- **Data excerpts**
%%

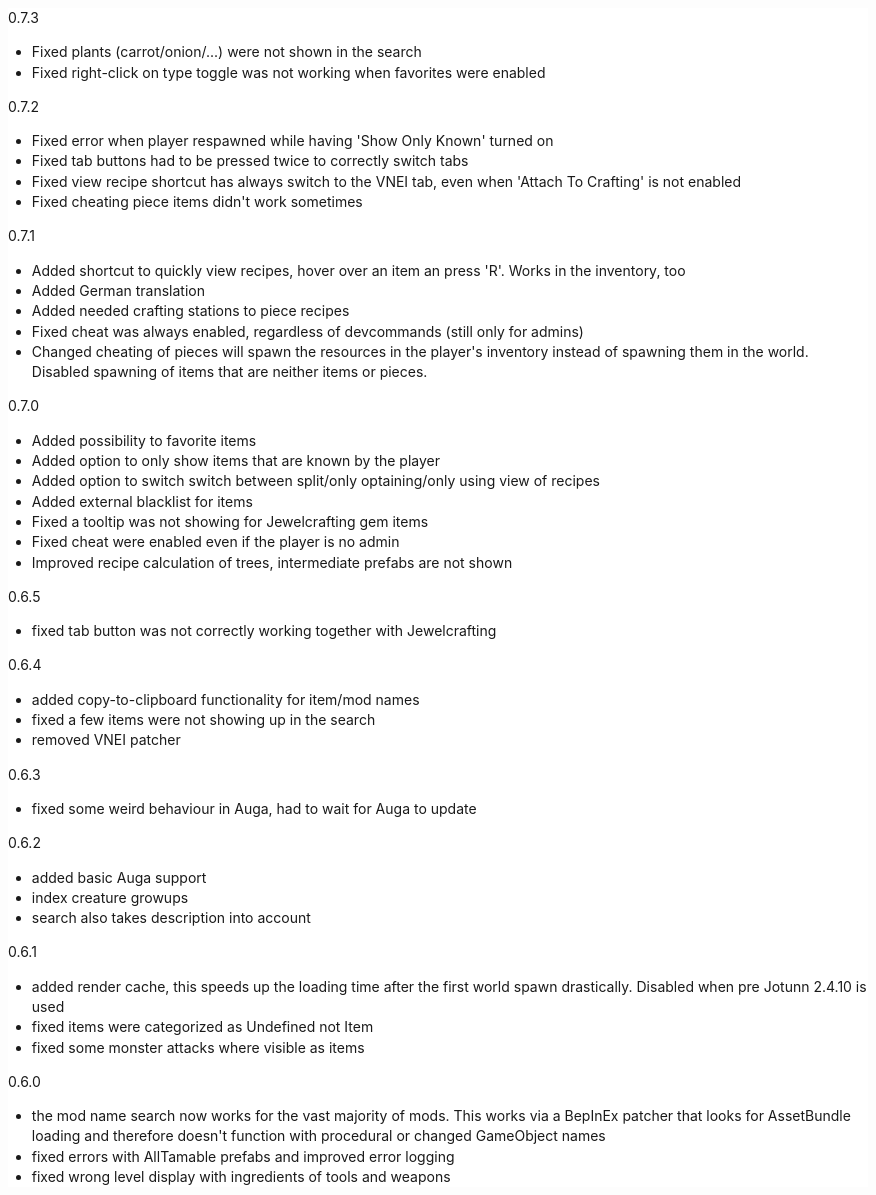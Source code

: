 0.7.3
- Fixed plants (carrot/onion/...) were not shown in the search
- Fixed right-click on type toggle was not working when favorites were enabled

0.7.2
- Fixed error when player respawned while having 'Show Only Known' turned on
- Fixed tab buttons had to be pressed twice to correctly switch tabs
- Fixed view recipe shortcut has always switch to the VNEI tab, even when 'Attach To Crafting' is not enabled
- Fixed cheating piece items didn't work sometimes

0.7.1
- Added shortcut to quickly view recipes, hover over an item an press 'R'. Works in the inventory, too
- Added German translation
- Added needed crafting stations to piece recipes
- Fixed cheat was always enabled, regardless of devcommands (still only for admins)
- Changed cheating of pieces will spawn the resources in the player's inventory instead of spawning them in the world. Disabled spawning of items that are neither items or pieces.

0.7.0
- Added possibility to favorite items
- Added option to only show items that are known by the player
- Added option to switch switch between split/only optaining/only using view of recipes
- Added external blacklist for items
- Fixed a tooltip was not showing for Jewelcrafting gem items
- Fixed cheat were enabled even if the player is no admin
- Improved recipe calculation of trees, intermediate prefabs are not shown

0.6.5
- fixed tab button was not correctly working together with Jewelcrafting

0.6.4
- added copy-to-clipboard functionality for item/mod names
- fixed a few items were not showing up in the search
- removed VNEI patcher

0.6.3
- fixed some weird behaviour in Auga, had to wait for Auga to update

0.6.2
- added basic Auga support
- index creature growups
- search also takes description into account

0.6.1
- added render cache, this speeds up the loading time after the first world spawn drastically. Disabled when pre Jotunn 2.4.10 is used
- fixed items were categorized as Undefined not Item
- fixed some monster attacks where visible as items

0.6.0
- the mod name search now works for the vast majority of mods. This works via a BepInEx patcher that looks for AssetBundle loading and therefore doesn't function with procedural or changed GameObject names
- fixed errors with AllTamable prefabs and improved error logging
- fixed wrong level display with ingredients of tools and weapons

%%

- **Work task**
Pictures are to be left out while the lines from the beginning of the records through the line with "- Added needed" are copied word for word.

- **Task response**
Source code

: 0.7.3
- Fixed plants (carrot/onion/...) were not shown in the search
- Fixed right-click on type toggle was not working when favorites were enabled

0.7.2
- Fixed error when player respawned while having 'Show Only Known' turned on
- Fixed tab buttons had to be pressed twice to correctly switch tabs
- Fixed view recipe shortcut has always switch to the VNEI tab, even when 'Attach To Crafting' is not enabled
- Fixed cheating piece items didn't work sometimes

0.7.1
- Added shortcut to quickly view recipes, hover over an item an press 'R'. Works in the inventory, too
- Added German translation
- Added needed crafting stations to piece recipes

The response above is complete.